We know that the number of scientific counts of 10-based number is like a = -3.5 × 105
Here, there is a negative number here, 3.5 is the mantissa, two valid numbers, and the rear of the index of 10 is 5.
We can represent it as -3.5e5
Similarly, the number of binary numbers can also be expressed by scientific counting, such as 5 this number, if used in binary, the integer is 101, if the scientific count method can be expressed as 1.25 × 24, here is the ten into, the number of tails Changed to binary is 1.01 (that is, 101 moves forward with two decimal points, and the decimal is exactly the same), the rear index 4 is converted to the binary, then we can write it with a binary scientific count method to write into 1.01e10.
When we determine its precision (effective bit) in accordance with such a count, you can represent a real number with a bit string of 1 and 0.
The floating point is generally used in the following four basic formats:
(1) Single precision format (32 bits): After removing the symbol bit 1 position, e accounts for 8 bits, and M accounts for 23 digits.
(2) Extended single precision format: E> = 11 bits, M31.
(3) Double intensive format: (64-bit); E = 11 bits, m = 52 bits.
(4) Extended double precision format: E> = 15 bits, m> 63 bits.
What we are most important is to master the representation of single-precision format.
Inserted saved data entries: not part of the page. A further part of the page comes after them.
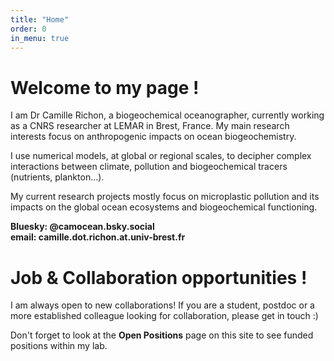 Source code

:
 ```yaml
---
title: "Home"
order: 0
in_menu: true
---
```

# Welcome to my page !

I am Dr Camille Richon, a biogeochemical oceanographer, currently working as a CNRS researcher at LEMAR in Brest, France. 
My main research interests focus on anthropogenic impacts on ocean biogeochemistry. 

I use numerical models, at global or regional scales, to decipher complex interactions between climate, pollution and biogeochemical tracers (nutrients, plankton...). 

My current research projects mostly focus on microplastic pollution and its impacts on the global ocean ecosystems and biogeochemical functioning.

**Bluesky: @camocean.bsky.social**  
**email: camille.dot.richon.at.univ-brest.fr**

# Job & Collaboration opportunities ! 
I am always open to new collaborations! If you are a student, postdoc or a more established colleague looking for collaboration, please get in touch :)

Don't forget to look at the **Open Positions** page on this site to see funded positions within my lab.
In the IEEE754 standard, the agreement of the decided decimal point hidden in the left side, usually the number is 1, so that the number of effective digits of the mantissa is only 24 digits, that is, the tail is 1.m. The value of the index is referred to herein, in order to represent the positive and negative of the index, the degree of the degree is transmitted, the shift code value is 127, the order code value is from 1 to 254 to -126 to 127, in IEEE754 All numerical bits have been used, explicitly explicitly expressed in infinity and 0, and the "non-specific amount" is also introduced, so that the number of absolute values is more accurately represented. Please see the following table:
S (1 bit) e (8-bit) m (23-bit) n (32 bits)
符 0 0 (-1) s · 2e-127 ·
1.m) is the number of specifications
0 does not equal 0 (-1) s · 2-126 · (
0.m) is a non-specific number
No equal to 0 (-1) s · 2e-127 between 1 to 254 · 2E-127 ·
1.m) is the number of specifications
255 is not equal to 0 nan (non-numerical)
555 0 infinite
Among them, red characters 0, 1 indicate implicit positions, pay attention
When the numeric N is a non-specific amount or 0, the implied position is 0.
Remembered the above form to calculate all the single-precision binary floating point of all IEEE standards, we focus on the two-way conversion of the specified digital, and understand the idea of binary floating point representation.